A screaming Christine is receiving cunnilingus from Quinn. She’s logging almost as much time naked as clothed on this series. Anyway, she’s on the brink … and then she’s over it. Apparently they have not made a date for this cunnilingus; the cunnilingus has been somewhat unexpected. Quinn suggests that it’s a thank-you for running the syphilis story, wisely not using the word syphilis in bed. Christine is a little giddy, but gets a hold of herself and asks what happened to the “too complicated” bit. Quinn responds that he likes complicated. Yeah. We know.
Next morning, Deb is kicking Astor out of her room. Astor, in turn, will be kicking Cody out of his room. Deb apologizes to them both, and notes the stiffness with which Rita accepts a goodbye kiss from Dexter. She wastes no time in asking if everything’s okay. Rita says they just need to have a talk, but it isn’t about Deb — she’s family and it’s no problem that she’s staying here. As soon as Rita is out of the room, Deb, moving with difficulty, grabs her pain pills and throws them in the trash.
As the kids file out the door, Dex thanks Rita for letting Deb stay here. Rita: “Well, it was either here, or at your apartment.” Oh, snap. Actually, I really thought that was where she was going to stay when she called Dexter. But Dex can’t talk about that now, so Rita faux-politely asks when might be a good time to discuss it. For once, her aggrievedness is totally justified. Dex lays a little guilt trip on her, saying that right now he needs to focus on finding who did this to Deb. It works.
In the kitchen at the station, we find that Angel did not sleep at LaGuerta’s last night. He coolly tells her he thought he’d get more rest in his own bed, which is probably true. She takes this opportunity to apologize, awkwardly. Her hair looks fantastic; she should never straighten it. She explains that she’s a bit of a control freak, and Angel begins enumerating all the clichéd ways in which that is true. She says she told the boss about them because she wanted to get rid of at least one threat to their relationship. Angel: “The only thing that could ruin what we have is that we’re not honest with each other.” They promise not to have any more secrets, and then he steals half of her freshly-toasted bagel. You know, Angel’s cute and everything, but I would not let that go.

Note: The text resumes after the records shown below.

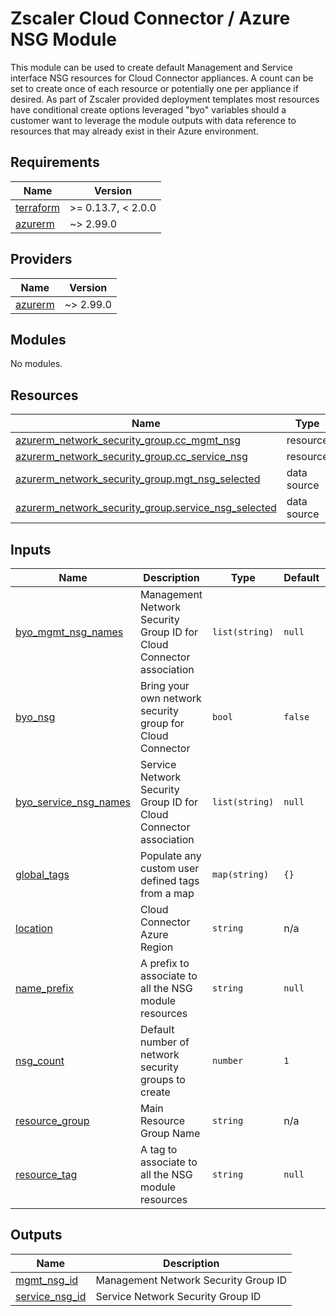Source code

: # Zscaler Cloud Connector / Azure NSG Module

This module can be used to create default Management and Service interface NSG resources for Cloud Connector appliances. A count can be set to create once of each resource or potentially one per appliance if desired. As part of Zscaler provided deployment templates most resources have conditional create options leveraged "byo" variables should a customer want to leverage the module outputs with data reference to resources that may already exist in their Azure environment.

<!-- BEGINNING OF PRE-COMMIT-TERRAFORM DOCS HOOK -->
## Requirements

| Name | Version |
|------|---------|
| <a name="requirement_terraform"></a> [terraform](#requirement\_terraform) | >= 0.13.7, < 2.0.0 |
| <a name="requirement_azurerm"></a> [azurerm](#requirement\_azurerm) | ~> 2.99.0 |

## Providers

| Name | Version |
|------|---------|
| <a name="provider_azurerm"></a> [azurerm](#provider\_azurerm) | ~> 2.99.0 |

## Modules

No modules.

## Resources

| Name | Type |
|------|------|
| [azurerm_network_security_group.cc_mgmt_nsg](https://registry.terraform.io/providers/hashicorp/azurerm/latest/docs/resources/network_security_group) | resource |
| [azurerm_network_security_group.cc_service_nsg](https://registry.terraform.io/providers/hashicorp/azurerm/latest/docs/resources/network_security_group) | resource |
| [azurerm_network_security_group.mgt_nsg_selected](https://registry.terraform.io/providers/hashicorp/azurerm/latest/docs/data-sources/network_security_group) | data source |
| [azurerm_network_security_group.service_nsg_selected](https://registry.terraform.io/providers/hashicorp/azurerm/latest/docs/data-sources/network_security_group) | data source |

## Inputs

| Name | Description | Type | Default | Required |
|------|-------------|------|---------|:--------:|
| <a name="input_byo_mgmt_nsg_names"></a> [byo\_mgmt\_nsg\_names](#input\_byo\_mgmt\_nsg\_names) | Management Network Security Group ID for Cloud Connector association | `list(string)` | `null` | no |
| <a name="input_byo_nsg"></a> [byo\_nsg](#input\_byo\_nsg) | Bring your own network security group for Cloud Connector | `bool` | `false` | no |
| <a name="input_byo_service_nsg_names"></a> [byo\_service\_nsg\_names](#input\_byo\_service\_nsg\_names) | Service Network Security Group ID for Cloud Connector association | `list(string)` | `null` | no |
| <a name="input_global_tags"></a> [global\_tags](#input\_global\_tags) | Populate any custom user defined tags from a map | `map(string)` | `{}` | no |
| <a name="input_location"></a> [location](#input\_location) | Cloud Connector Azure Region | `string` | n/a | yes |
| <a name="input_name_prefix"></a> [name\_prefix](#input\_name\_prefix) | A prefix to associate to all the NSG module resources | `string` | `null` | no |
| <a name="input_nsg_count"></a> [nsg\_count](#input\_nsg\_count) | Default number of network security groups to create | `number` | `1` | no |
| <a name="input_resource_group"></a> [resource\_group](#input\_resource\_group) | Main Resource Group Name | `string` | n/a | yes |
| <a name="input_resource_tag"></a> [resource\_tag](#input\_resource\_tag) | A tag to associate to all the NSG module resources | `string` | `null` | no |

## Outputs

| Name | Description |
|------|-------------|
| <a name="output_mgmt_nsg_id"></a> [mgmt\_nsg\_id](#output\_mgmt\_nsg\_id) | Management Network Security Group ID |
| <a name="output_service_nsg_id"></a> [service\_nsg\_id](#output\_service\_nsg\_id) | Service Network Security Group ID |
<!-- END OF PRE-COMMIT-TERRAFORM DOCS HOOK -->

Dexter’s gotten into the evidence room on the pretense that Deb has lost a ring, a precious family heirloom. It hasn’t been logged in the inventory, but Dex plays it like he’s just being an indulgent brother. He then purposely breaks the glove he’s putting on, and asks the officer for another pair, effectively getting him out of the room. He quickly locates Lundy’s tape recorder in the pocket of his khakis, takes the tape that’s in it, and replaces it with another. But if Trinity was the shooter, why wouldn’t he have taken that? He knew Lundy had a tape recorder. The officer comes back with a pair of gloves and Dex pretends like he’s just received a text from Deb saying she’s found the ring. The officer chuckles. Women!
At the office building where Arthur hopes to commit a bludgeoning, the security guard is giving him a tour. He’s happy to be doing rounds with another person — he’s been doing them alone since the other guard was let go. They bitch about the economy. Arthur is posing as a recently laid-off man going into business for himself. The security guard is glad to hear it; he wants more tenants so the building can hire another night guard and he can see his kids once in awhile. He has kids? Red flag! They turn a corner and come across a little café. The friendly man at the counter pours the guard some coffee and offers Arthur a cup, but Arthur refuses, saying “caffeine makes me a different person.” Well, that explains the scene at the diner yesterday.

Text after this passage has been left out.